Fig. 6: Overexpression of Trappc4 affects tumor microenvironment composition and immunotherapy efficacy.

a Schematic representation of the xenograft mouse model and dosage regimen. Mice bearing control or Trappc4-OE MC38 tumors were treated with anti-PD-L1 mAb. b–d Statistical analysis of tumor volumes (b) (vector+α-PD-L1, n = 13; all other groups n = 14), representative images of tumors (c) and tumor weights (d) (vector + IgG, n = 12, Trappc4-OE + IgG, n = 12, Vector+α-PD-L1, n = 10, Trappc4-OE + α-PD-L1, n = 10) of the mice with subcutaneous tumors in different groups.
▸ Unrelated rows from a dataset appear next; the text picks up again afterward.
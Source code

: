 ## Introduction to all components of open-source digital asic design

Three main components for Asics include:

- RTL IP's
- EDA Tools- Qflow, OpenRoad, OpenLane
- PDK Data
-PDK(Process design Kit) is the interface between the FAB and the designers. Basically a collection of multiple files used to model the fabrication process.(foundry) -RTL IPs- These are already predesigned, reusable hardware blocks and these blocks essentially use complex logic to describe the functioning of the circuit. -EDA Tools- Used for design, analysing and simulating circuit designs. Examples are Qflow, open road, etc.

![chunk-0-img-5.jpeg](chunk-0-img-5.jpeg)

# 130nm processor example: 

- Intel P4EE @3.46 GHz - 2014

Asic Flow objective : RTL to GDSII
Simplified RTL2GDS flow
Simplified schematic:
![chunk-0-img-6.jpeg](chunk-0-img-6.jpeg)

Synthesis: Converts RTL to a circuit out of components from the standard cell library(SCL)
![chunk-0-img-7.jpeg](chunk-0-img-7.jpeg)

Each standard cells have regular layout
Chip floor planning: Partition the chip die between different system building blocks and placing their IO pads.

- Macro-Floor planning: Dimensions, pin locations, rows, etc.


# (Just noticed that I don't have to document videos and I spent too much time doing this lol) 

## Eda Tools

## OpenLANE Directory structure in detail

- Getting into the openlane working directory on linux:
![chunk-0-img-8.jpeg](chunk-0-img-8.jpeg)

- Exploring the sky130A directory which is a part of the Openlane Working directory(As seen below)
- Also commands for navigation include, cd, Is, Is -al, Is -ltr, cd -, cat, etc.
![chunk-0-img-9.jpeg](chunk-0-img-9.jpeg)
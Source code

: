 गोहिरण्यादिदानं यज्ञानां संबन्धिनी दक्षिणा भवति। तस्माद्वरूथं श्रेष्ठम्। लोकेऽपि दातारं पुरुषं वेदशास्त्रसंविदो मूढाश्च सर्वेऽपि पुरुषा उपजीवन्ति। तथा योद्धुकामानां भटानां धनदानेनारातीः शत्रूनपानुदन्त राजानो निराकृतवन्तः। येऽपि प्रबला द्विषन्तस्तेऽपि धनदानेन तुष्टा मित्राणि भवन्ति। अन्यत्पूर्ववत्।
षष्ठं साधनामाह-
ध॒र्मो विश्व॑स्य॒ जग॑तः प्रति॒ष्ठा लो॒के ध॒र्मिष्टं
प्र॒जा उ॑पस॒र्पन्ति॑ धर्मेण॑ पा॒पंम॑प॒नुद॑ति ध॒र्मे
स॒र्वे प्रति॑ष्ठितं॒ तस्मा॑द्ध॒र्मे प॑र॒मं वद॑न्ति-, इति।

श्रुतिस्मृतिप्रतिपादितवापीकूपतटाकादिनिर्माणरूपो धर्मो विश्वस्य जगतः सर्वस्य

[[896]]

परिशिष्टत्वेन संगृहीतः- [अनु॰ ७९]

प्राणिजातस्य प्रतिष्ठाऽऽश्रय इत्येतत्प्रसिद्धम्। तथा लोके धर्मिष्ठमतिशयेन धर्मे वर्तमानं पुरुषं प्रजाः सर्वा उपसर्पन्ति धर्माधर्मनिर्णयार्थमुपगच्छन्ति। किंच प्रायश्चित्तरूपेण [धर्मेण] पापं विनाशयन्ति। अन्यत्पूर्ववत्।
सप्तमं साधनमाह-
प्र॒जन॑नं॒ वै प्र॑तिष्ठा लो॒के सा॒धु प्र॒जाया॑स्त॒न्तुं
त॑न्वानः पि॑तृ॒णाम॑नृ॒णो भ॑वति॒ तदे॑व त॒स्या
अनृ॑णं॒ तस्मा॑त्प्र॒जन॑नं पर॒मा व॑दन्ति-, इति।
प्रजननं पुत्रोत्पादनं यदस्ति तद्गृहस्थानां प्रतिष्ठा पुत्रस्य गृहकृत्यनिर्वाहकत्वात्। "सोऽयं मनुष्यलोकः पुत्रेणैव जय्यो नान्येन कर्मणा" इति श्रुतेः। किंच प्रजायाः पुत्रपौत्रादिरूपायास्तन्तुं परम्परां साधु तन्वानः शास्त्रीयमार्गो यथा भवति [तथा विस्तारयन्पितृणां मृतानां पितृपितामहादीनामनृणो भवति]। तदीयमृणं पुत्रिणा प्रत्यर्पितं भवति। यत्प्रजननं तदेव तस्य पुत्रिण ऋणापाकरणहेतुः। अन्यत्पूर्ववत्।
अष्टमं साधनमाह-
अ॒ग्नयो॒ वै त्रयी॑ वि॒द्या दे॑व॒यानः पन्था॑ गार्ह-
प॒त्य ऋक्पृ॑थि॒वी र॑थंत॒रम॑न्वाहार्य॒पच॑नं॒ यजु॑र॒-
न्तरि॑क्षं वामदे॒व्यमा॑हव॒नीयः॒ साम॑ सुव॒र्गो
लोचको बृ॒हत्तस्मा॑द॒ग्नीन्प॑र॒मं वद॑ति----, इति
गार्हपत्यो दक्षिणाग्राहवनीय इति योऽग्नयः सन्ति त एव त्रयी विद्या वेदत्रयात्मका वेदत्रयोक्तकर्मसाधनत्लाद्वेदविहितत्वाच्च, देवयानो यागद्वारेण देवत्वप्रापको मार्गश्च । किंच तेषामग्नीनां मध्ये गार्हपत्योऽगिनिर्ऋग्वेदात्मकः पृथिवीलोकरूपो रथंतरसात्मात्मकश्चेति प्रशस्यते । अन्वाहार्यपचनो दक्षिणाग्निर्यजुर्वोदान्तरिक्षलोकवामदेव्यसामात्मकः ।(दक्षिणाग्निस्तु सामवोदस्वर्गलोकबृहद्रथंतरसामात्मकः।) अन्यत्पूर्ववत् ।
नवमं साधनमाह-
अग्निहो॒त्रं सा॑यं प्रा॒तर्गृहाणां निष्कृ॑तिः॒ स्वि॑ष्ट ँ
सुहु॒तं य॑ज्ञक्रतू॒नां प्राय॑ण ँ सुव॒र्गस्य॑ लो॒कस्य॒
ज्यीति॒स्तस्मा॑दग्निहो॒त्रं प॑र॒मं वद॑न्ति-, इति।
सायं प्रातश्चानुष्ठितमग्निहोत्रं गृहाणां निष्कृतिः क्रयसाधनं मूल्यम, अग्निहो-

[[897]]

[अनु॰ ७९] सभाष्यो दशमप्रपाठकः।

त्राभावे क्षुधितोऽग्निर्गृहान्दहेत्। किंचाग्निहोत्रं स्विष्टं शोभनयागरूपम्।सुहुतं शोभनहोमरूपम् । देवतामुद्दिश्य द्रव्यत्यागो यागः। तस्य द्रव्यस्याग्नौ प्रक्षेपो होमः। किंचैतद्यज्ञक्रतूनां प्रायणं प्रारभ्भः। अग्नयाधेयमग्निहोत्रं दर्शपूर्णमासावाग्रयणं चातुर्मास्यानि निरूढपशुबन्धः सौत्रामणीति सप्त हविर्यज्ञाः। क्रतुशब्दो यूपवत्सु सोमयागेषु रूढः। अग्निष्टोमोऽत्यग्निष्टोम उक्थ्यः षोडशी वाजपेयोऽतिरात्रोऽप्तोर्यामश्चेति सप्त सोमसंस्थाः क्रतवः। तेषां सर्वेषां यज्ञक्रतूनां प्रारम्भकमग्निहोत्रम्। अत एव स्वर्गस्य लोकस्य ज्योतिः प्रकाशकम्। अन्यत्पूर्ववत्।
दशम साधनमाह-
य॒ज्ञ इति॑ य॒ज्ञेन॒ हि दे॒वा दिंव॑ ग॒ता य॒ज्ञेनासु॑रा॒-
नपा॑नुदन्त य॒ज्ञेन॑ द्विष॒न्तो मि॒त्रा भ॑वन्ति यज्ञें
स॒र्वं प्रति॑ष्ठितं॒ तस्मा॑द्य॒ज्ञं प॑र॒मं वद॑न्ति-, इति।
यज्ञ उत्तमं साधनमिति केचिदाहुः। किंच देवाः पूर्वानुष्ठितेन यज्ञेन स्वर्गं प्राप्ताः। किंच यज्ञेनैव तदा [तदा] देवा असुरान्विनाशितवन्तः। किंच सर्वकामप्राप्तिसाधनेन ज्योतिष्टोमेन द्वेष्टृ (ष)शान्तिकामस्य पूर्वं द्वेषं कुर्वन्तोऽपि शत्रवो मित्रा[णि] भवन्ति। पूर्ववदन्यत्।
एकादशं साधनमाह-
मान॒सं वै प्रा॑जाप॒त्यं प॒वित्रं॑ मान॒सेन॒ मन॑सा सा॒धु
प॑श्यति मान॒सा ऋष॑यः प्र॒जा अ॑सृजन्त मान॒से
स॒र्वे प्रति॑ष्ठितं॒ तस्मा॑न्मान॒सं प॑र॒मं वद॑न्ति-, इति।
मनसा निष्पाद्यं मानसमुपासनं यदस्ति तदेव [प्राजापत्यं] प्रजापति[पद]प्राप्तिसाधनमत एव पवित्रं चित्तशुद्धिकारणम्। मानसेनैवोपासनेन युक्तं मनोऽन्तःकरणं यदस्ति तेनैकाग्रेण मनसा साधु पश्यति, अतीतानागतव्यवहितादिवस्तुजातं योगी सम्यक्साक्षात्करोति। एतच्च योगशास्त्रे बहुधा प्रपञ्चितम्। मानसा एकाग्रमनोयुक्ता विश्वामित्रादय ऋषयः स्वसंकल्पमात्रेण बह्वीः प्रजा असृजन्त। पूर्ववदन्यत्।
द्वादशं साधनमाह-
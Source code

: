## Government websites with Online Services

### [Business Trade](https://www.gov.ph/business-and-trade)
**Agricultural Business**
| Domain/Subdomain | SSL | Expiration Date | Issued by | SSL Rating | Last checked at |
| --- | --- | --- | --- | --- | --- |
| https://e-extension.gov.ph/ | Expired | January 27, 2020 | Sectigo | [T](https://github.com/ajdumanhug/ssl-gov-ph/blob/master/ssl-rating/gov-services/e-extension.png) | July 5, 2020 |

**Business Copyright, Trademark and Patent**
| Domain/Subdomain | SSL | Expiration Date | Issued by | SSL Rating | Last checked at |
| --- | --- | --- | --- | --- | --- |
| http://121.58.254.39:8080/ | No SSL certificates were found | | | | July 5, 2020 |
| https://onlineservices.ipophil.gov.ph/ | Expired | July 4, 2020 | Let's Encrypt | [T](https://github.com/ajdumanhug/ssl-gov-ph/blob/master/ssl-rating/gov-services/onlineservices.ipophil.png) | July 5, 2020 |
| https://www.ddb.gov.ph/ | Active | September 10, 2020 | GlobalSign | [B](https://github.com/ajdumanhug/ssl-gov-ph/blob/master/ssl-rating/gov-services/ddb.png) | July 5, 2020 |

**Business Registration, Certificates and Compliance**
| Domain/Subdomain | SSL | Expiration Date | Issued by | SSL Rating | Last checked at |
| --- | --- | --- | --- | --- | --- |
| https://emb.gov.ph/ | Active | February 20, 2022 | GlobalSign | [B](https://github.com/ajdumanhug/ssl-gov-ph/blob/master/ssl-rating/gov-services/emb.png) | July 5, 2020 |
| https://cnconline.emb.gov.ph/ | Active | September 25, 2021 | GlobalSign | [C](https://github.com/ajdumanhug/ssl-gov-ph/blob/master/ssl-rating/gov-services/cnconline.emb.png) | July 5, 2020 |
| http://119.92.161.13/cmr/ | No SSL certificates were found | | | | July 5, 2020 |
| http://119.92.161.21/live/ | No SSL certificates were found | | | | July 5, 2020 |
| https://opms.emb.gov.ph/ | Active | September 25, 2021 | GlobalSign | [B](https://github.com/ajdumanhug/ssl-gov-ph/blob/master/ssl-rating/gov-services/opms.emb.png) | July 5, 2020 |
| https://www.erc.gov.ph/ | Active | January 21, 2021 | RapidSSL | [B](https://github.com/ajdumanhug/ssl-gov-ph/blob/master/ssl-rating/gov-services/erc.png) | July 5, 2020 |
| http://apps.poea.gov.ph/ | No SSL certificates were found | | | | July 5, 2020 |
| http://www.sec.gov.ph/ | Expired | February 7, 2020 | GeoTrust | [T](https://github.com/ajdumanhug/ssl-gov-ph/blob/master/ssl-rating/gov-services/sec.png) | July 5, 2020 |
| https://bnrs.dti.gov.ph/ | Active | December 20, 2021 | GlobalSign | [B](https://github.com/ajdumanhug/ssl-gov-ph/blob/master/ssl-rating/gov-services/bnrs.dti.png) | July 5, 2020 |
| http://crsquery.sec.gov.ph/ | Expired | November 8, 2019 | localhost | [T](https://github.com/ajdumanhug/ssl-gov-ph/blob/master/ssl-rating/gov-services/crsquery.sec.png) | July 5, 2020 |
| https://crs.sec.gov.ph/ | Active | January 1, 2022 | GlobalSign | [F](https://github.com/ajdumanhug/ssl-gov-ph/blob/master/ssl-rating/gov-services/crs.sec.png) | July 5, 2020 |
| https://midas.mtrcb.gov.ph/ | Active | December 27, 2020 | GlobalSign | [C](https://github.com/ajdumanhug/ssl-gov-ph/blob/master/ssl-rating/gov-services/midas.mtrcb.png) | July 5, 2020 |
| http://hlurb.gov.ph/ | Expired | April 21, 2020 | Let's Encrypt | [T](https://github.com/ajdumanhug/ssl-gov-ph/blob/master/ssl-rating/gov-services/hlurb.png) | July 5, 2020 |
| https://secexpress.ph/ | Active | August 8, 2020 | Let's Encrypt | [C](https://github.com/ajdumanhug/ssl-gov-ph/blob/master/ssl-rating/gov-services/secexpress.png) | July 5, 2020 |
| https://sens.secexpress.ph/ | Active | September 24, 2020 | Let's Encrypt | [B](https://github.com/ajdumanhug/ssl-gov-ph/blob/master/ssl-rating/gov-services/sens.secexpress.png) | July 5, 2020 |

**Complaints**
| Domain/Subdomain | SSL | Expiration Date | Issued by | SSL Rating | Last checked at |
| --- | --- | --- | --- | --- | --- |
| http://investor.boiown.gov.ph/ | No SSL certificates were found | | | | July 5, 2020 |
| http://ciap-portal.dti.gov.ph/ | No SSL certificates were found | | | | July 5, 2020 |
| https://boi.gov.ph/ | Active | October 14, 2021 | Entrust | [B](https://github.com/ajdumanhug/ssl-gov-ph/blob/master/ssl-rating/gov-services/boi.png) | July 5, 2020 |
Values indicate means ±SEM in (b) and means ±SD in (d), compared by nonparametric Mann–Whitney test, two-sided. (^*P = 7.2e-5) e–h The percentages of CD8⁺ T cells (e), CD69⁺ CD8⁺ T cells (f), CD107a⁺ CD8⁺ T cells of CD45⁺ cells (g) and IFN-γ⁺ cells of CD8⁺ T cells (h) in each group (n = 6 per group) were analyzed by flow cytometry. The statistics were plotted as means ±SD, compared by two-sided Student’s t test in e, g, h, and nonparametric Mann–Whitney test in f. OE, overexpression. (^**P = 3.6e-5). Source data are provided as a Source Data file.